:: Data shown ::
____
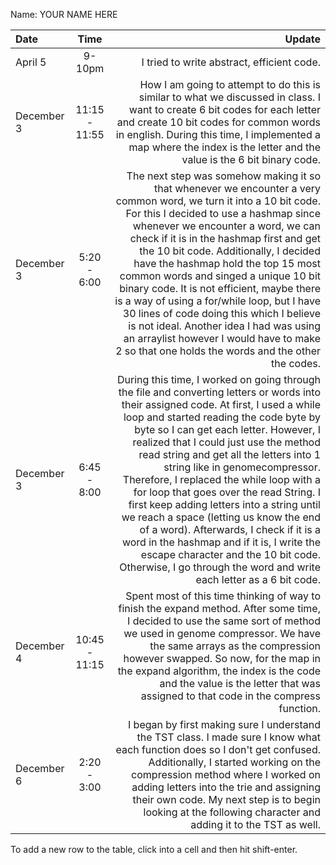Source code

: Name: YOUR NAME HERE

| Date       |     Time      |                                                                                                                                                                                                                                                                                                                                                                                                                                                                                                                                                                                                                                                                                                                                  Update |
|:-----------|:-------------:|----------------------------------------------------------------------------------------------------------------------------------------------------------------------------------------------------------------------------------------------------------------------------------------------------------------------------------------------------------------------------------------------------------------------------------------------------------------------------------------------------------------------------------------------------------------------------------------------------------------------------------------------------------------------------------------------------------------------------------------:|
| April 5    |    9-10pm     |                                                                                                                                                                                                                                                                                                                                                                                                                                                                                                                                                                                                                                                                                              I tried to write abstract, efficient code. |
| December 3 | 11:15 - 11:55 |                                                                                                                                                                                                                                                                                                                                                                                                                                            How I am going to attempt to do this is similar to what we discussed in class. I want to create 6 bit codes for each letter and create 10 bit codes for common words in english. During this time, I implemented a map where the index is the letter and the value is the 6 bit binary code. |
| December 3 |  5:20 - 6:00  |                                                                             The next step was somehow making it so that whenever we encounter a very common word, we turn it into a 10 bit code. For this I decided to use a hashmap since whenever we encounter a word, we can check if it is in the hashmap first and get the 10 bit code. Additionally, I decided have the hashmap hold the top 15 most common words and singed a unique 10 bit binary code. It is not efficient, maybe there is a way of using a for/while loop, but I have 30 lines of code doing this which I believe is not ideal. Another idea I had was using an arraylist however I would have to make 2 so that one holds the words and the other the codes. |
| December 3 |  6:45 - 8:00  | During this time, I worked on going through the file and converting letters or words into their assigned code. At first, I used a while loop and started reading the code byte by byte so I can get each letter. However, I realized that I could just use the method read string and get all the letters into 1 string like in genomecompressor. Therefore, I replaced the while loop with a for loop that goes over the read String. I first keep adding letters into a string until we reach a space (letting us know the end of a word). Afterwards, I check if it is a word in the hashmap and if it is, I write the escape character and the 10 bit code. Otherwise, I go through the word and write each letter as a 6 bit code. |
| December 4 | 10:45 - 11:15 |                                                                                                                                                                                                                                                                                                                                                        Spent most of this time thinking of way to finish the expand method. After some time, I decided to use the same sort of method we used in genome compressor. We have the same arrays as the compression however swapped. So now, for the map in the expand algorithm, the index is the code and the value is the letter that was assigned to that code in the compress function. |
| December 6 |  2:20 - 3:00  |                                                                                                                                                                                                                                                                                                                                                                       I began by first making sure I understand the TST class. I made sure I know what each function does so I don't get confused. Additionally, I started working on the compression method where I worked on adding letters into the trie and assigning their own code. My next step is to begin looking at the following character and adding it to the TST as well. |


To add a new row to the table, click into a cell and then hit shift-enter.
____
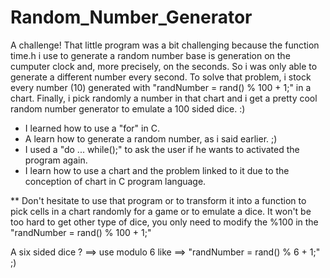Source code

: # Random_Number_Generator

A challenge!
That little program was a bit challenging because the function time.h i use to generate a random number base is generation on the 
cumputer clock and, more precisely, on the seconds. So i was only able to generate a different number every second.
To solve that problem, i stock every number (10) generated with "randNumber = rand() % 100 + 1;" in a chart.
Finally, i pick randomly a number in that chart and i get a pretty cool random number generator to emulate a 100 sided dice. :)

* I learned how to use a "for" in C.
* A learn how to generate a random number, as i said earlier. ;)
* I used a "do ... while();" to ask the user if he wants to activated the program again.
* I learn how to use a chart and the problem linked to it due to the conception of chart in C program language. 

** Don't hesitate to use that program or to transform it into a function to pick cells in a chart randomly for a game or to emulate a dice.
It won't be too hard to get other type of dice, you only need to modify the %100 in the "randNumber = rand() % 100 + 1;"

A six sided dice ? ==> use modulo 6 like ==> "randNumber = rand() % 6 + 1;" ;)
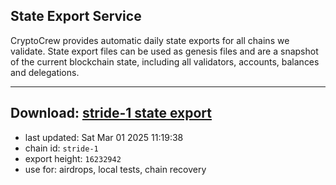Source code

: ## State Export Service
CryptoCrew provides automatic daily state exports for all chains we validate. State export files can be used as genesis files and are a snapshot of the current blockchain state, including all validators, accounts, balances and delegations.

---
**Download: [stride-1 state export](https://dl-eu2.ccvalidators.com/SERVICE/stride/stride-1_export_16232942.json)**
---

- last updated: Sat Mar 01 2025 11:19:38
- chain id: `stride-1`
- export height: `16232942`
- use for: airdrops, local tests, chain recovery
____
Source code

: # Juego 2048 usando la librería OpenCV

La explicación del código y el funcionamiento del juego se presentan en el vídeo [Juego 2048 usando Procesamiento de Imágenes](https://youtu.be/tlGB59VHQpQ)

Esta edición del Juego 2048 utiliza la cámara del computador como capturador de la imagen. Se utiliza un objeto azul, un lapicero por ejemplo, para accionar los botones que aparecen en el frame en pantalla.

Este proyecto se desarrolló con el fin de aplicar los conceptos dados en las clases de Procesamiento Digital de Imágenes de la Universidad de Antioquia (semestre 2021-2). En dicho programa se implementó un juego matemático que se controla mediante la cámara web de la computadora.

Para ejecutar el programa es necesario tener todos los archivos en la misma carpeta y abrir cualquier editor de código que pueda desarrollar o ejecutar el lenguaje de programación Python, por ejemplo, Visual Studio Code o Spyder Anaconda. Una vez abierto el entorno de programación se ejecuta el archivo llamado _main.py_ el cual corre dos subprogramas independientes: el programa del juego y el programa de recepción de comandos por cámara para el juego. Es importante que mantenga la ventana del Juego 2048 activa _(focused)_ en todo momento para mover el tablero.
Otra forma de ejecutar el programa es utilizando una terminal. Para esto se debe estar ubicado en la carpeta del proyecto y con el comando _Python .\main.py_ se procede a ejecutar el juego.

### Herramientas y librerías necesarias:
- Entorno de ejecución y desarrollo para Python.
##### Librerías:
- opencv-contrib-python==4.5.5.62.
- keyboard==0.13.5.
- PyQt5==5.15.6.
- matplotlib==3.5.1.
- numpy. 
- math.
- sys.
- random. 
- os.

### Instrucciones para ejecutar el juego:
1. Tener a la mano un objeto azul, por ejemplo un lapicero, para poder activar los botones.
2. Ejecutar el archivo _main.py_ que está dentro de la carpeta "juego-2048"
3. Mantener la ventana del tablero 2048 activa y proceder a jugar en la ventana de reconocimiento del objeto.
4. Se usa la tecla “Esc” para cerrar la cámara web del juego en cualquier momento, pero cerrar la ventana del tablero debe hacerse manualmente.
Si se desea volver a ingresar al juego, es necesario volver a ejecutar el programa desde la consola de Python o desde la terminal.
____
:: Assignment ::
Output, from the data above, the lines from the line with "- last updated: Sat Mar 01 2025 11:19:38" to the line with "- use for: airdrops, local" exactly as they stand, both ends included and nothing else.

:: Response below ::
- last updated: Sat Mar 01 2025 11:19:38
- chain id: `stride-1`
- export height: `16232942`
- use for: airdrops, local tests, chain recovery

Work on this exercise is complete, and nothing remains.